Task item:
Show, in full, each line of the data that contains "Language".

Material for this exercise:
[Start of Attachment]

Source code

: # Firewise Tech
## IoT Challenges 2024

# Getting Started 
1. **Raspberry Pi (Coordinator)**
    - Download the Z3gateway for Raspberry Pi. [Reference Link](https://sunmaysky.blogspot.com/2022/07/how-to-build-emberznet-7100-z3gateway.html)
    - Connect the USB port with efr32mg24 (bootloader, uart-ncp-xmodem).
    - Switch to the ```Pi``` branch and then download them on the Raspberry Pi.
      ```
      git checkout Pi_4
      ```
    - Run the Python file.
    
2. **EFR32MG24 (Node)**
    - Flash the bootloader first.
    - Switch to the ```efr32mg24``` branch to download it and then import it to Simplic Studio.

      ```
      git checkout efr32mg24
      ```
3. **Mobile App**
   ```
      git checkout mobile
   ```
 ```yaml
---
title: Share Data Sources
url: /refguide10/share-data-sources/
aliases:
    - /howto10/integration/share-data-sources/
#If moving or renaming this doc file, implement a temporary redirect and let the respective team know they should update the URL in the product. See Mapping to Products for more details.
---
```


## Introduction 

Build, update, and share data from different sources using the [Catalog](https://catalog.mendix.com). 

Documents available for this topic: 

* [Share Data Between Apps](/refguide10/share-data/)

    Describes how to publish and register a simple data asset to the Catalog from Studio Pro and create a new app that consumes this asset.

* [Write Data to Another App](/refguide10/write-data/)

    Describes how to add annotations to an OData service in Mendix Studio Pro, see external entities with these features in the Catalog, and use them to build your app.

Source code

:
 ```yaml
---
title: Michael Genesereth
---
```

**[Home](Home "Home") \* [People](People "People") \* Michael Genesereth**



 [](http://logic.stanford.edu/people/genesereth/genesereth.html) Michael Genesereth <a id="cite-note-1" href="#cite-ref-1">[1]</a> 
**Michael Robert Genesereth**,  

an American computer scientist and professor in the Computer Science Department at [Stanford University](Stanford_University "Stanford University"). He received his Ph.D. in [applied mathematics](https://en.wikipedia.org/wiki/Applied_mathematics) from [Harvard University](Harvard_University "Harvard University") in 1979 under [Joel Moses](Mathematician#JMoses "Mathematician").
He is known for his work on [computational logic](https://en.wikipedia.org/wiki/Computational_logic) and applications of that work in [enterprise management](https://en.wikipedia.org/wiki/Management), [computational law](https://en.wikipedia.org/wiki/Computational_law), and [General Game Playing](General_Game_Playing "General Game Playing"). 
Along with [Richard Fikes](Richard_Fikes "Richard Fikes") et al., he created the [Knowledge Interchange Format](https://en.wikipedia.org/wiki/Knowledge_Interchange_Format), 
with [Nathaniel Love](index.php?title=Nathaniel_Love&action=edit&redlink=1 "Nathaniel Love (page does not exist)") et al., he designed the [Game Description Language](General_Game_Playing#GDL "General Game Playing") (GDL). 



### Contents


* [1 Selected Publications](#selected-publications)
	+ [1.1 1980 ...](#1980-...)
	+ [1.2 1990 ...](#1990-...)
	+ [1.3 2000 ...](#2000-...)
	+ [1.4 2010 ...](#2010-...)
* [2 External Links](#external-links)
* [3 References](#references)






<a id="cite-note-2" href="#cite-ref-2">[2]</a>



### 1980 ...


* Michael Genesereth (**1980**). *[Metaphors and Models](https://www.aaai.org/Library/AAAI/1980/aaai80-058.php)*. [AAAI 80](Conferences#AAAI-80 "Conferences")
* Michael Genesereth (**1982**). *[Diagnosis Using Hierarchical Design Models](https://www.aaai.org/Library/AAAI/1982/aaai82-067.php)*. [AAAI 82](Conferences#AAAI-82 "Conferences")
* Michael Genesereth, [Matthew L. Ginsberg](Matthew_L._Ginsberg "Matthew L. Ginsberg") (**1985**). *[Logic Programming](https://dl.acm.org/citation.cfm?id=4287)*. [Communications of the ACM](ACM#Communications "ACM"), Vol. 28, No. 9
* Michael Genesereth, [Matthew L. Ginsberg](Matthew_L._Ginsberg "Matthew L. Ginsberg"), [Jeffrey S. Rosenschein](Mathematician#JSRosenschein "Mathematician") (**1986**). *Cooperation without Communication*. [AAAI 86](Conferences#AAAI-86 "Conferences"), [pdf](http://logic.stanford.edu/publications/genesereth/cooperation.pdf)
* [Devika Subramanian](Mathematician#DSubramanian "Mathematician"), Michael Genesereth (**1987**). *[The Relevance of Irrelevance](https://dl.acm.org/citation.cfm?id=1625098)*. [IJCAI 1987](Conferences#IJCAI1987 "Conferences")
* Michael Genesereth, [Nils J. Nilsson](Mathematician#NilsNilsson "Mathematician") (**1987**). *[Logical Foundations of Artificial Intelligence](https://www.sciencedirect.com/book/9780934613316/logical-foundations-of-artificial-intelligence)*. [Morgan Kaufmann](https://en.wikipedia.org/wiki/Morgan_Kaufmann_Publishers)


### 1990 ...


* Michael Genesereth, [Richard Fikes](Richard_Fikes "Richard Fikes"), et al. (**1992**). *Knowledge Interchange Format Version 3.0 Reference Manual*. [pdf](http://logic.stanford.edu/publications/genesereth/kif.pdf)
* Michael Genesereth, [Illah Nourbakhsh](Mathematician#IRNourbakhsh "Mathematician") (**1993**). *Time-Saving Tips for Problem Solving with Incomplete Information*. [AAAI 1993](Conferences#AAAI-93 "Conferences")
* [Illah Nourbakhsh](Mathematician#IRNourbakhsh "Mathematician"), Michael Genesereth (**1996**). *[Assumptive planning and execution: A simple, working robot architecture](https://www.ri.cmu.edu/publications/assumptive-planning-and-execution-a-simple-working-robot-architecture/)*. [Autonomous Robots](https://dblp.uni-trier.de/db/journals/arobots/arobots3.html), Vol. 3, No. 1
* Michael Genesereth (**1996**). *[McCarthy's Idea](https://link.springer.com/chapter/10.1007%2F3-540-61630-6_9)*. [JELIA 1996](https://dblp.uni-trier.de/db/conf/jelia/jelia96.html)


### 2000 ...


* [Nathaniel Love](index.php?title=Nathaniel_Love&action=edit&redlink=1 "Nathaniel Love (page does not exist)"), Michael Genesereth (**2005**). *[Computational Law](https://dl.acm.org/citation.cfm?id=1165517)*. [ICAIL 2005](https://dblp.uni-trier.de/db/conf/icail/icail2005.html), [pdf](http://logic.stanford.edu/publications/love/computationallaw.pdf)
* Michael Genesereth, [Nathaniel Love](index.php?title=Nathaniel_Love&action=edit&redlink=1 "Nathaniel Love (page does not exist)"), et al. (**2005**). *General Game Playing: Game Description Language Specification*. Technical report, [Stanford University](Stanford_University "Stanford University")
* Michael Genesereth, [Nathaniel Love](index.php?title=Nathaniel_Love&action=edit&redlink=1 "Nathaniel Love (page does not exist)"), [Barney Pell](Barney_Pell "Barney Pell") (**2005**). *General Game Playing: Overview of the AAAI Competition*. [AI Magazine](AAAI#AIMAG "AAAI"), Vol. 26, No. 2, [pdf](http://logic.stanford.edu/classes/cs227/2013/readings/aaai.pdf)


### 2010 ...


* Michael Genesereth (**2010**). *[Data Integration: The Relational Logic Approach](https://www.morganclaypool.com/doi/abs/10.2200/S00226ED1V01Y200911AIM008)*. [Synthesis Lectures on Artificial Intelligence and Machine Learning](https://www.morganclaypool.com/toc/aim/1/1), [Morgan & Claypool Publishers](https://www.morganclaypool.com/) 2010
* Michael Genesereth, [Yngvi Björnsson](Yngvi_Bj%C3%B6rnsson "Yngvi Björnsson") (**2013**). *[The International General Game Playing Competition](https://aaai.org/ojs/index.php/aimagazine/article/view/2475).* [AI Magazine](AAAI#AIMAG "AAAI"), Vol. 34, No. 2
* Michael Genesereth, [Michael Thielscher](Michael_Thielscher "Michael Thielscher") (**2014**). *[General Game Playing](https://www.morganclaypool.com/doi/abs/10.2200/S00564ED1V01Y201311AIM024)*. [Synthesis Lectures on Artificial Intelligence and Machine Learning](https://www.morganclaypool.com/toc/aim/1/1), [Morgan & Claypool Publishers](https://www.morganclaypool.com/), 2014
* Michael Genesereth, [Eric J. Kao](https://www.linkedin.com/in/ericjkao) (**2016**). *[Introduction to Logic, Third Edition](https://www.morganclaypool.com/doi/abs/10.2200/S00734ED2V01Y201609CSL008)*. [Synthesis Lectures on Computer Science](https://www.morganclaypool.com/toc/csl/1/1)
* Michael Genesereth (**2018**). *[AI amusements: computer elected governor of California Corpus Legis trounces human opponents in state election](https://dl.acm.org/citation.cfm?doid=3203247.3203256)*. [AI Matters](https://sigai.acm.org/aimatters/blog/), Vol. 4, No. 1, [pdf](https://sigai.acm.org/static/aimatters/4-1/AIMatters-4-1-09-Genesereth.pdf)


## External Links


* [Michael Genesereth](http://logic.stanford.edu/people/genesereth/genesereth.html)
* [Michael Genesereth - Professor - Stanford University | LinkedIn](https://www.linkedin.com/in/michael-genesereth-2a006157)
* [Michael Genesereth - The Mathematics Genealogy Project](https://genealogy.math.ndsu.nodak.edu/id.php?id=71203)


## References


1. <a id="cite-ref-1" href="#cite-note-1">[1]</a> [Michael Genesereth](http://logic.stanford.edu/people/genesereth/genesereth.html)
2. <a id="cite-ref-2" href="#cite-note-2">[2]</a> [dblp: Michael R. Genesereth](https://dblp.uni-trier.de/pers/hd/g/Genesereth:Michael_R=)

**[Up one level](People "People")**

[End of Attachment]

Written answer:
with [Nathaniel Love](index.php?title=Nathaniel_Love&action=edit&redlink=1 "Nathaniel Love (page does not exist)") et al., he designed the [Game Description Language](General_Game_Playing#GDL "General Game Playing") (GDL). 
* Michael Genesereth, [Nathaniel Love](index.php?title=Nathaniel_Love&action=edit&redlink=1 "Nathaniel Love (page does not exist)"), et al. (**2005**). *General Game Playing: Game Description Language Specification*. Technical report, [Stanford University](Stanford_University "Stanford University")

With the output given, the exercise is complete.